As Práticas Integrativas e Complementares, bem como a fitoterapia, são tratamentos que utilizam saberes tradicionais, e de uma forma mais suave. A biodiversidade disponível, por exemplo, é um benefício, há muita diversidade na maneira que cada município ou estado encontrou para realizar seus programas de Fitoterapia.
Os usuários também saem ganhando, o tratamento com plantas medicinais, tem uma potência menor do que um medicamento sintético, porém os efeitos adversos são menores. “Ele possui menos efeitos colaterais, é são utilizadas doses menores. No caso de saúde mental, o potencial de dependência desse tratamento é muito baixo.

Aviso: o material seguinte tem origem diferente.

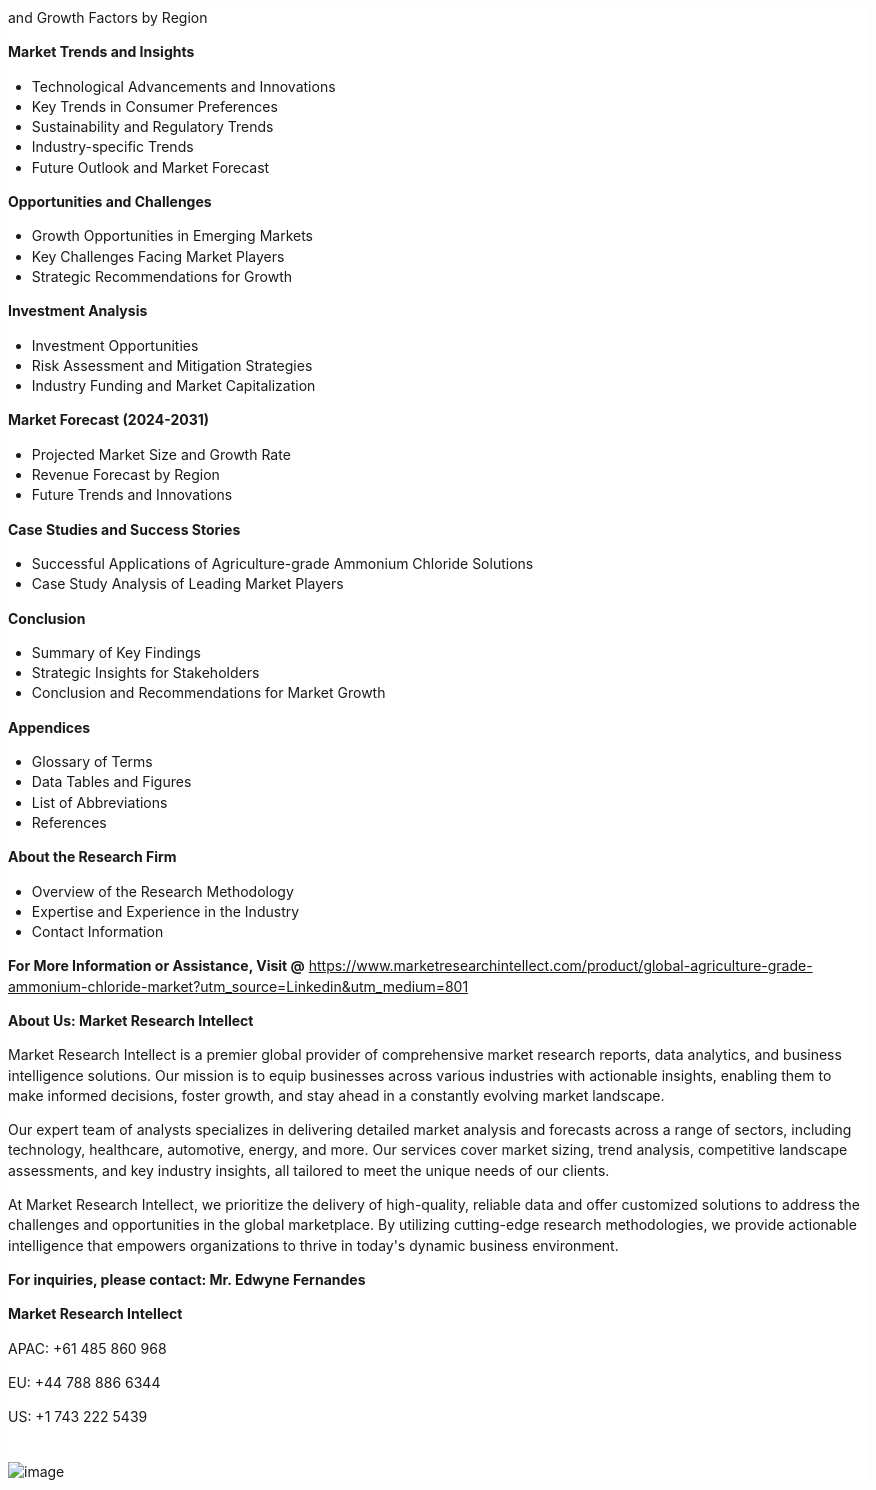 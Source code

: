 and Growth Factors by Region</li></ul><p><strong>Market Trends and Insights</strong></p><ul><li>Technological Advancements and Innovations</li><li>Key Trends in Consumer Preferences</li><li>Sustainability and Regulatory Trends</li><li>Industry-specific Trends</li><li>Future Outlook and Market Forecast</li></ul><p><strong>Opportunities and Challenges</strong></p><ul><li>Growth Opportunities in Emerging Markets</li><li>Key Challenges Facing Market Players</li><li>Strategic Recommendations for Growth</li></ul><p><strong>Investment Analysis</strong></p><ul><li>Investment Opportunities</li><li>Risk Assessment and Mitigation Strategies</li><li>Industry Funding and Market Capitalization</li></ul><p><strong>Market Forecast (2024-2031)</strong></p><ul><li>Projected Market Size and Growth Rate</li><li>Revenue Forecast by Region</li><li>Future Trends and Innovations</li></ul><p><strong>Case Studies and Success Stories</strong></p><ul><li>Successful Applications of Agriculture-grade Ammonium Chloride Solutions</li><li>Case Study Analysis of Leading Market Players</li></ul><p><strong>Conclusion</strong></p><ul><li>Summary of Key Findings</li><li>Strategic Insights for Stakeholders</li><li>Conclusion and Recommendations for Market Growth</li></ul><p><strong>Appendices</strong></p><ul><li>Glossary of Terms</li><li>Data Tables and Figures</li><li>List of Abbreviations</li><li>References</li></ul><p><strong>About the Research Firm</strong></p><ul><li>Overview of the Research Methodology</li><li>Expertise and Experience in the Industry</li><li>Contact Information</li></ul></div><div class="article-main__content" data-test-id="publishing-text-block"><p><span class="font-[700]"><strong>For More Information or Assistance, Visit @</strong>&nbsp;<a href="https://www.marketresearchintellect.com/product/global-agriculture-grade-ammonium-chloride-market?utm_source=Linkedin&utm_medium=801">https://www.marketresearchintellect.com/product/global-agriculture-grade-ammonium-chloride-market?utm_source=Linkedin&utm_medium=801</a></span></p><p><strong>About Us: Market Research Intellect</strong></p><p>Market Research Intellect is a premier global provider of comprehensive market research reports, data analytics, and business intelligence solutions. Our mission is to equip businesses across various industries with actionable insights, enabling them to make informed decisions, foster growth, and stay ahead in a constantly evolving market landscape.</p><p>Our expert team of analysts specializes in delivering detailed market analysis and forecasts across a range of sectors, including technology, healthcare, automotive, energy, and more. Our services cover market sizing, trend analysis, competitive landscape assessments, and key industry insights, all tailored to meet the unique needs of our clients.</p><p>At Market Research Intellect, we prioritize the delivery of high-quality, reliable data and offer customized solutions to address the challenges and opportunities in the global marketplace. By utilizing cutting-edge research methodologies, we provide actionable intelligence that empowers organizations to thrive in today's dynamic business environment.</p><p><strong>For inquiries, please contact: Mr. Edwyne Fernandes</strong></p><p><strong>Market Research Intellect</strong></p><p>APAC: +61 485 860 968</p><p>EU: +44 788 886 6344</p><p>US: +1 743 222 5439</p></div><div class="article-main__content" data-test-id="publishing-text-block">&nbsp;</div>
![image](https://github.com/user-attachments/assets/64dab401-5724-46c2-9b8e-1f6d89f843cc)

Ele não deixa, por exemplo, não dá déficit de memória como acontece com alguns medicamentos sintéticos, ansiolíticos”, complementa.
Muitos tratamentos não podem ser substituídos pela fitoterapia. “A gente não pode, por exemplo, substituir um antibiótico por uma planta medicinal”, reforça, “mas a gente pode complementar o efeito do antibiótico com a planta medicinal. Isso não tem problema nenhum.”
A fitoterapia no SUS se faz pela união do conhecimento científico, saber popular e uma gestão interessada em investir.